Each individual seems to have a limited set of such ego states, and they should not be mistaken with roles, but they are philological realities.
This set of states can be grouped into the following categories:
- ego states that resemble parental figures (Parent)
- ego states direction autonomously toward objective evaluation of the reality (Adult)
- archaic ego states that are still active, that were picked up during childhood (Child)
Transactional analysis
The unit of social interaction will be called “transaction” from here on.
If two or more people get together in a social group, sooner or later one of them will speak or display some form of awareness of the other folks’ presence. This is a transactional stimulus. Then another person will say something or do something that is related to that stimulus and that will be called a transactional response.
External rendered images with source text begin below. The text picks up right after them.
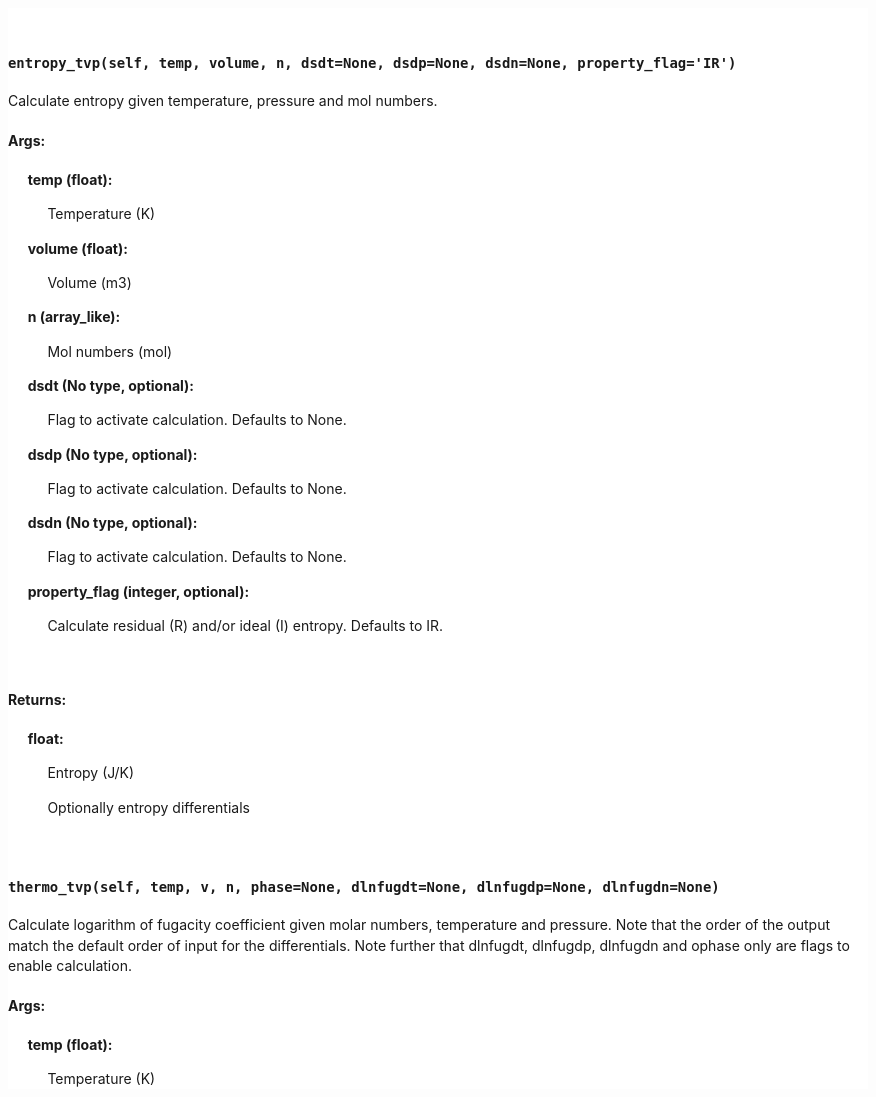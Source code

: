 &nbsp;&nbsp;&nbsp;&nbsp; &nbsp;&nbsp;&nbsp;&nbsp; 

### `entropy_tvp(self, temp, volume, n, dsdt=None, dsdp=None, dsdn=None, property_flag='IR')`
Calculate entropy given temperature, pressure and mol numbers.

#### Args:

&nbsp;&nbsp;&nbsp;&nbsp; **temp (float):** 

&nbsp;&nbsp;&nbsp;&nbsp; &nbsp;&nbsp;&nbsp;&nbsp;  Temperature (K)

&nbsp;&nbsp;&nbsp;&nbsp; **volume (float):** 

&nbsp;&nbsp;&nbsp;&nbsp; &nbsp;&nbsp;&nbsp;&nbsp;  Volume (m3)

&nbsp;&nbsp;&nbsp;&nbsp; **n (array_like):** 

&nbsp;&nbsp;&nbsp;&nbsp; &nbsp;&nbsp;&nbsp;&nbsp;  Mol numbers (mol)

&nbsp;&nbsp;&nbsp;&nbsp; **dsdt (No type, optional):** 

&nbsp;&nbsp;&nbsp;&nbsp; &nbsp;&nbsp;&nbsp;&nbsp;  Flag to activate calculation. Defaults to None.

&nbsp;&nbsp;&nbsp;&nbsp; **dsdp (No type, optional):** 

&nbsp;&nbsp;&nbsp;&nbsp; &nbsp;&nbsp;&nbsp;&nbsp;  Flag to activate calculation. Defaults to None.

&nbsp;&nbsp;&nbsp;&nbsp; **dsdn (No type, optional):** 

&nbsp;&nbsp;&nbsp;&nbsp; &nbsp;&nbsp;&nbsp;&nbsp;  Flag to activate calculation. Defaults to None.

&nbsp;&nbsp;&nbsp;&nbsp; **property_flag (integer, optional):** 

&nbsp;&nbsp;&nbsp;&nbsp; &nbsp;&nbsp;&nbsp;&nbsp;  Calculate residual (R) and/or ideal (I) entropy. Defaults to IR.

&nbsp;&nbsp;&nbsp;&nbsp; &nbsp;&nbsp;&nbsp;&nbsp; 

#### Returns:

&nbsp;&nbsp;&nbsp;&nbsp; **float:** 

&nbsp;&nbsp;&nbsp;&nbsp; &nbsp;&nbsp;&nbsp;&nbsp;  Entropy (J/K)

&nbsp;&nbsp;&nbsp;&nbsp; &nbsp;&nbsp;&nbsp;&nbsp; Optionally entropy differentials

&nbsp;&nbsp;&nbsp;&nbsp; &nbsp;&nbsp;&nbsp;&nbsp; 

### `thermo_tvp(self, temp, v, n, phase=None, dlnfugdt=None, dlnfugdp=None, dlnfugdn=None)`
Calculate logarithm of fugacity coefficient given molar numbers, temperature and pressure. Note that the order of the output match the default order of input for the differentials. Note further that dlnfugdt, dlnfugdp, dlnfugdn and ophase only are flags to enable calculation.

#### Args:

&nbsp;&nbsp;&nbsp;&nbsp; **temp (float):** 

&nbsp;&nbsp;&nbsp;&nbsp; &nbsp;&nbsp;&nbsp;&nbsp;  Temperature (K)
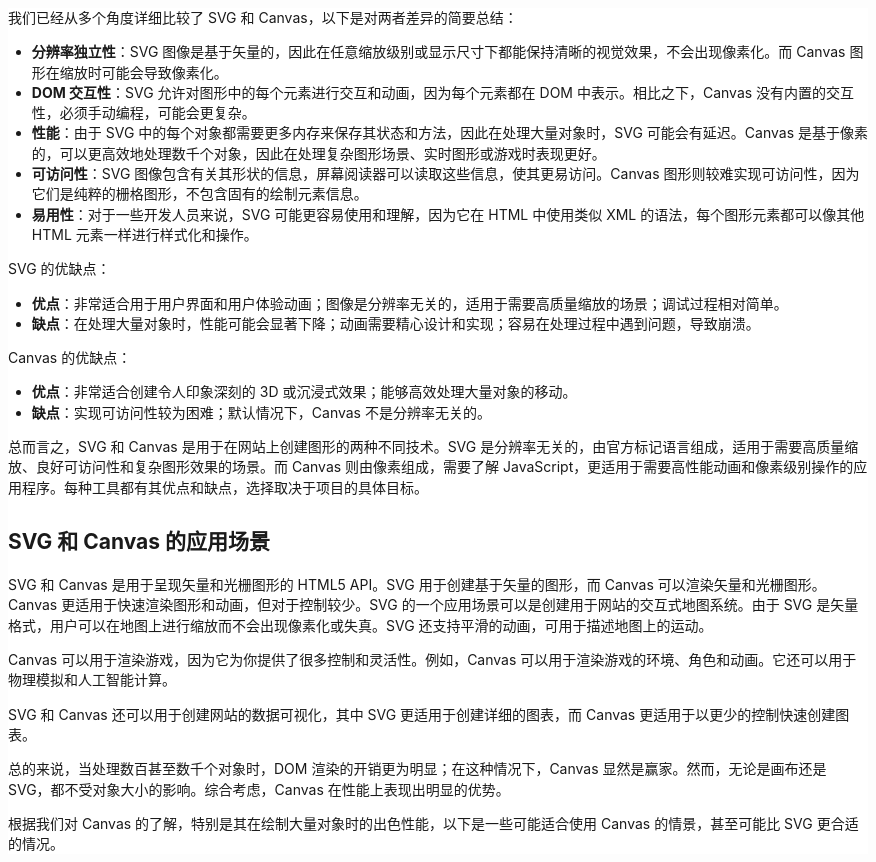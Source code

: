 
我们已经从多个角度详细比较了 SVG 和 Canvas，以下是对两者差异的简要总结：

  


-   **分辨率独立性**：SVG 图像是基于矢量的，因此在任意缩放级别或显示尺寸下都能保持清晰的视觉效果，不会出现像素化。而 Canvas 图形在缩放时可能会导致像素化。
-   **DOM 交互性**：SVG 允许对图形中的每个元素进行交互和动画，因为每个元素都在 DOM 中表示。相比之下，Canvas 没有内置的交互性，必须手动编程，可能会更复杂。
-   **性能**：由于 SVG 中的每个对象都需要更多内存来保存其状态和方法，因此在处理大量对象时，SVG 可能会有延迟。Canvas 是基于像素的，可以更高效地处理数千个对象，因此在处理复杂图形场景、实时图形或游戏时表现更好。
-   **可访问性**：SVG 图像包含有关其形状的信息，屏幕阅读器可以读取这些信息，使其更易访问。Canvas 图形则较难实现可访问性，因为它们是纯粹的栅格图形，不包含固有的绘制元素信息。
-   **易用性**：对于一些开发人员来说，SVG 可能更容易使用和理解，因为它在 HTML 中使用类似 XML 的语法，每个图形元素都可以像其他 HTML 元素一样进行样式化和操作。

  


SVG 的优缺点：

  


-   **优点**：非常适合用于用户界面和用户体验动画；图像是分辨率无关的，适用于需要高质量缩放的场景；调试过程相对简单。
-   **缺点**：在处理大量对象时，性能可能会显著下降；动画需要精心设计和实现；容易在处理过程中遇到问题，导致崩溃。

  


Canvas 的优缺点：

  


-   **优点**：非常适合创建令人印象深刻的 3D 或沉浸式效果；能够高效处理大量对象的移动。
-   **缺点**：实现可访问性较为困难；默认情况下，Canvas 不是分辨率无关的。

  


总而言之，SVG 和 Canvas 是用于在网站上创建图形的两种不同技术。SVG 是分辨率无关的，由官方标记语言组成，适用于需要高质量缩放、良好可访问性和复杂图形效果的场景。而 Canvas 则由像素组成，需要了解 JavaScript，更适用于需要高性能动画和像素级别操作的应用程序。每种工具都有其优点和缺点，选择取决于项目的具体目标。

  


## SVG 和 Canvas 的应用场景


SVG 和 Canvas 是用于呈现矢量和光栅图形的 HTML5 API。SVG 用于创建基于矢量的图形，而 Canvas 可以渲染矢量和光栅图形。Canvas 更适用于快速渲染图形和动画，但对于控制较少。SVG 的一个应用场景可以是创建用于网站的交互式地图系统。由于 SVG 是矢量格式，用户可以在地图上进行缩放而不会出现像素化或失真。SVG 还支持平滑的动画，可用于描述地图上的运动。


Canvas 可以用于渲染游戏，因为它为你提供了很多控制和灵活性。例如，Canvas 可以用于渲染游戏的环境、角色和动画。它还可以用于物理模拟和人工智能计算。

  


SVG 和 Canvas 还可以用于创建网站的数据可视化，其中 SVG 更适用于创建详细的图表，而 Canvas 更适用于以更少的控制快速创建图表。

  


总的来说，当处理数百甚至数千个对象时，DOM 渲染的开销更为明显；在这种情况下，Canvas 显然是赢家。然而，无论是画布还是 SVG，都不受对象大小的影响。综合考虑，Canvas 在性能上表现出明显的优势。

  


根据我们对 Canvas 的了解，特别是其在绘制大量对象时的出色性能，以下是一些可能适合使用 Canvas 的情景，甚至可能比 SVG 更合适的情况。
Simplified, transactional analysis is responsible for identifying the ego state that produced the stimulus and also the ego state that produced the response.
The most simple transactions are the ones where both stimulus and response are both Adult. Example: the surgeon makes the gesture of reaching out for the knife during surgery and the assistant evaluates this gesture, estimates the forces and distances, and will hand the knife to the surgent exactly in his hand.
The next most simple transactions are Child-Parent. Example: a child with a fever asks for a glass of water and the mother carefully handles a glass of water.
Both examples of transactions presented above are complementary; meaning the response is adequate and expected.
Most often transactions are produced in a chain; so that each response is a stimulus for the next transaction.
The first rule of communication: communication will continue without any problems as long transactions are complementary; the corollary is that as long as transactions are complementary, communication can continue endlessly.
This rule is independent of the nature and content of the transactions(what they talk about).
The rule is valid even if the folks are involved in a critical gossip(Parent-Parent), solving a problem(Adult-Adult) or they play together(Child-Child or Parent-Child).

The reverse of the rule is the following: communication is interrupted when there is a cross transaction.
Example of Type 1 (a) cross transaction: the housekeeper is getting revolted during a discussion about washing the dishes;
The conversation that was initiated by the agent as Adult-Adult will be suspended and may be followed either by a Parent-Child discussion or by an Adult-Adult discussion related to the future of the job.

Simple complementary transactions appear most often in work relationships or in superficial social interactions and this type of conversation can be perturbed by cross-transactions.